The Company is a blank check company whose business purpose is to effect a merger, capital stock exchange, asset acquisition, stock purchase, reorganization or similar business combination with one or more businesses, which we refer to as our initial business combination. While the Company may pursue an initial business combination target in any industry, it currently intends to focus its efforts on identifying businesses in the technology and cybersecurity industries, segments where the SPAC’s management, board and advisory teams have unparalleled collective expertise.
Citigroup Global Markets Inc. (“Citigroup”) is acting as sole bookrunner and representative of the underwriters, and Siebert Williams Shank & Co., LLC and Roberts & Ryan Investments Inc. are acting as co-managers of the offering. The Company has granted the underwriters a 45-day option to purchase up to 3,500,000 additional units at the initial public offering price to cover over-allotments, if any.
This offering will only be made by means of a prospectus. Copies of the preliminary prospectus relating to the offering and final prospectus, when available, may be obtained from Citigroup, c/o Broadridge Financial Solutions, 1155 Long Island Avenue, Edgewood, New York 11717 or by telephone at (800) 831-9146.
A registration statement relating to these securities has been declared effective by the U.S. Securities and Exchange Commission (the “SEC”).
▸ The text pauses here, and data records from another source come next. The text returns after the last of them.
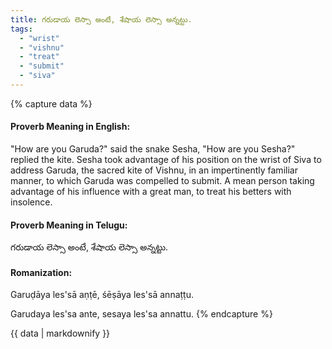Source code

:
 ```yaml
---
title: గరుడాయ లెస్సా అంటే, శేషాయ లెస్సా అన్నట్టు.
tags:
  - "wrist"
  - "vishnu"
  - "treat"
  - "submit"
  - "siva"
---
```


{% capture data %}
#### Proverb Meaning in English:
"How are you Garuda?" said the snake Sesha, "How are you Sesha?" replied the kite.
Sesha took advantage of his position on the wrist of Siva to address Garuda, the sacred kite of Vishnu, in an impertinently familiar manner, to which Garuda was compelled to submit.
A mean person taking advantage of his influence with a great man, to treat his betters with insolence.

#### Proverb Meaning in Telugu:
గరుడాయ లెస్సా అంటే, శేషాయ లెస్సా అన్నట్టు.

#### Romanization:
Garuḍāya les'sā aṇṭē, śēṣāya les'sā annaṭṭu.

Garudaya les'sa ante, sesaya les'sa annattu.
{% endcapture %}

{{ data | markdownify }}

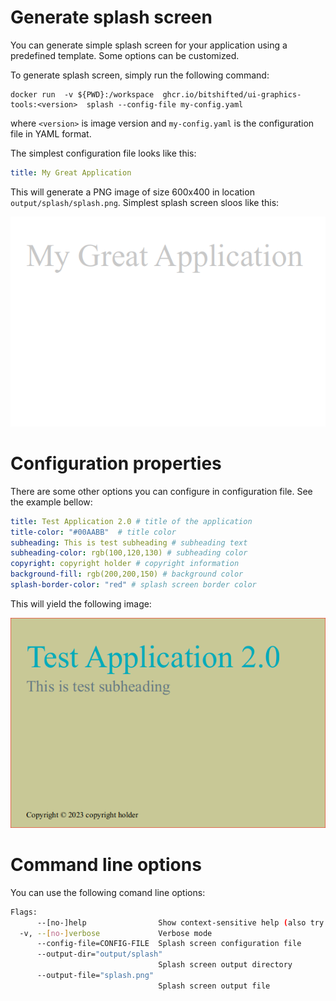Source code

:# Generate splash screen

You can generate simple splash screen for your application using a predefined template. Some options can be customized.

To generate splash screen, simply run the following command:

```
docker run  -v ${PWD}:/workspace  ghcr.io/bitshifted/ui-graphics-tools:<version>  splash --config-file my-config.yaml
```

where `<version>` is image version and `my-config.yaml` is the configuration file in YAML format.

The simplest configuration file looks like this:

```yaml
title: My Great Application
```

This will generate a PNG image of size 600x400 in location `output/splash/splash.png`. Simplest splash screen sloos like this:

![](./img/simplest.png)

# Configuration properties

There are some other options you can configure in configuration file. See the example bellow:

```yaml
title: Test Application 2.0 # title of the application
title-color: "#00AABB"  # title color
subheading: This is test subheading # subheading text
subheading-color: rgb(100,120,130) # subheading color
copyright: copyright holder # copyright information
background-fill: rgb(200,200,150) # background color
splash-border-color: "red" # splash screen border color
```

This will yield the following image:

![](./img/custom.png)

# Command line options

You can use the following comand line options:

```bash
Flags:
      --[no-]help                Show context-sensitive help (also try --help-long and --help-man).
  -v, --[no-]verbose             Verbose mode
      --config-file=CONFIG-FILE  Splash screen configuration file
      --output-dir="output/splash"  
                                 Splash screen output directory
      --output-file="splash.png"  
                                 Splash screen output file

```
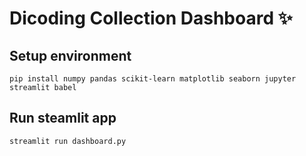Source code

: # Dicoding Collection Dashboard ✨

## Setup environment
```
pip install numpy pandas scikit-learn matplotlib seaborn jupyter streamlit babel
```

## Run steamlit app
```
streamlit run dashboard.py
```
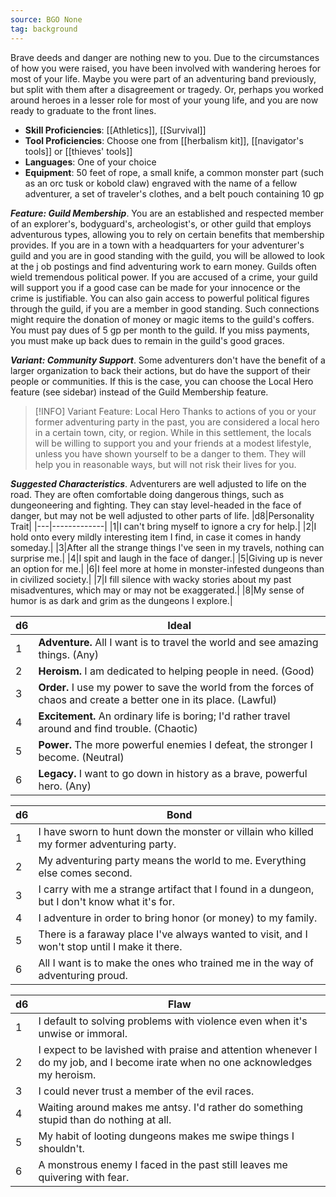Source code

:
 ```yaml
---
source: BGO None
tag: background
---
```


Brave deeds and danger are nothing new to you. Due to the circumstances of how you were raised, you have been involved with wandering heroes for most of your life. Maybe you were part of an adventuring band previously, but split with them after a disagreement or tragedy. Or, perhaps you worked around heroes in a lesser role for most of your young life, and you are now ready to graduate to the front lines.


- **Skill Proficiencies**: [[Athletics]], [[Survival]]
- **Tool Proficiencies**: Choose one from [[herbalism kit]], [[navigator's tools]] or [[thieves' tools]]
- **Languages**: One of your choice
- **Equipment**: 50 feet of rope, a small knife, a common monster part (such as an orc tusk or kobold claw) engraved with the name of a fellow adventurer, a set of traveler's clothes, and a belt pouch containing 10 gp


**_Feature: Guild Membership_**. You are an established and respected member of an explorer's, bodyguard's, archeologist's, or other guild that employs adventurous types, allowing you to rely on certain benefits that membership provides. If you are in a town with a headquarters for your adventurer's guild and you are in good standing with the guild, you will be allowed to look at the j ob postings and find adventuring work to earn money.
Guilds often wield tremendous political power. If you are accused of a crime, your guild will support you if a good case can be made for your innocence or the crime is justifiable. You can also gain access to powerful political figures through the guild, if you are a member in good standing. Such connections might require the donation of money or magic items to the guild's coffers.
You must pay dues of 5 gp per month to the guild. If you miss payments, you must make up back dues to remain in the guild's good graces.

**_Variant: Community Support_**. Some adventurers don't have the benefit of a larger organization to back their actions, but do have the support of their people or communities. If this is the case, you can choose the Local Hero feature (see sidebar) instead of the Guild Membership feature.
> [!INFO] Variant Feature: Local Hero
>Thanks to actions of you or your former adventuring party in the past, you are considered a local hero in a certain town, city, or region. While in this settlement, the locals will be willing to support you and your friends at a modest lifestyle, unless you have shown yourself to be a danger to them. They will help you in reasonable ways, but will not risk their lives for you.


**_Suggested Characteristics_**. Adventurers are well adjusted to life on the road. They are often comfortable doing dangerous things, such as dungeoneering and fighting. They can stay level-headed in the face of danger, but may not be well adjusted to other parts of life.
|d8|Personality Trait|
|---|-------------|
|1|I can't bring myself to ignore a cry for help.|
|2|I hold onto every mildly interesting item I find, in case it comes in handy someday.|
|3|After all the strange things I've seen in my travels, nothing can surprise me.|
|4|I spit and laugh in the face of danger.|
|5|Giving up is never an option for me.|
|6|I feel more at home in monster-infested dungeons than in civilized society.|
|7|I fill silence with wacky stories about my past misadventures, which may or may not be exaggerated.|
|8|My sense of humor is as dark and grim as the dungeons I explore.|

|d6|Ideal|
|---|-------------|
|1|**Adventure.** All I want is to travel the world and see amazing things. (Any)|
|2|**Heroism.** I am dedicated to helping people in need. (Good)|
|3|**Order.** I use my power to save the world from the forces of chaos and create a better one in its place. (Lawful)|
|4|**Excitement.** An ordinary life is boring; I'd rather travel around and find trouble. (Chaotic)|
|5|**Power.** The more powerful enemies I defeat, the stronger I become. (Neutral)|
|6|**Legacy.** I want to go down in history as a brave, powerful hero. (Any)|

|d6|Bond|
|---|-------------|
|1|I have sworn to hunt down the monster or villain who killed my former adventuring party.|
|2|My adventuring party means the world to me. Everything else comes second.|
|3|I carry with me a strange artifact that I found in a dungeon, but I don't know what it's for.|
|4|I adventure in order to bring honor (or money) to my family.|
|5|There is a faraway place I've always wanted to visit, and I won't stop until I make it there.|
|6|All I want is to make the ones who trained me in the way of adventuring proud.|

|d6|Flaw|
|---|-------------|
|1|I default to solving problems with violence even when it's unwise or immoral.|
|2|I expect to be lavished with praise and attention whenever I do my job, and I become irate when no one acknowledges my heroism.|
|3|I could never trust a member of the evil races.|
|4|Waiting around makes me antsy. I'd rather do something stupid than do nothing at all.|
|5|My habit of looting dungeons makes me swipe things I shouldn't.|
|6|A monstrous enemy I faced in the past still leaves me quivering with fear.|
This press release shall not constitute an offer to sell or the solicitation of an offer to buy, nor shall there be any sale of these securities in any State or jurisdiction in which such an offer, solicitation or sale would be unlawful prior to registration or qualification under the securities laws of any such State or jurisdiction.
This press release contains statements that constitute “forward-looking statements,” including with respect to the proposed initial public offering and the anticipated use of the net proceeds. No assurance can be given that the offering discussed above will be completed on the terms described, or at all, or that the net proceeds of the offering will be used as indicated. Forward-looking statements are subject to numerous conditions, many of which are beyond the control of the Company, including those set forth in the Risk Factors section of the Company’s registration statement and preliminary prospectus for the Company’s offering filed with the SEC. Copies are available on the SEC’s website, www.sec.gov. The Company undertakes no obligation to update these statements for revisions or changes after the date of this release, except as required by law.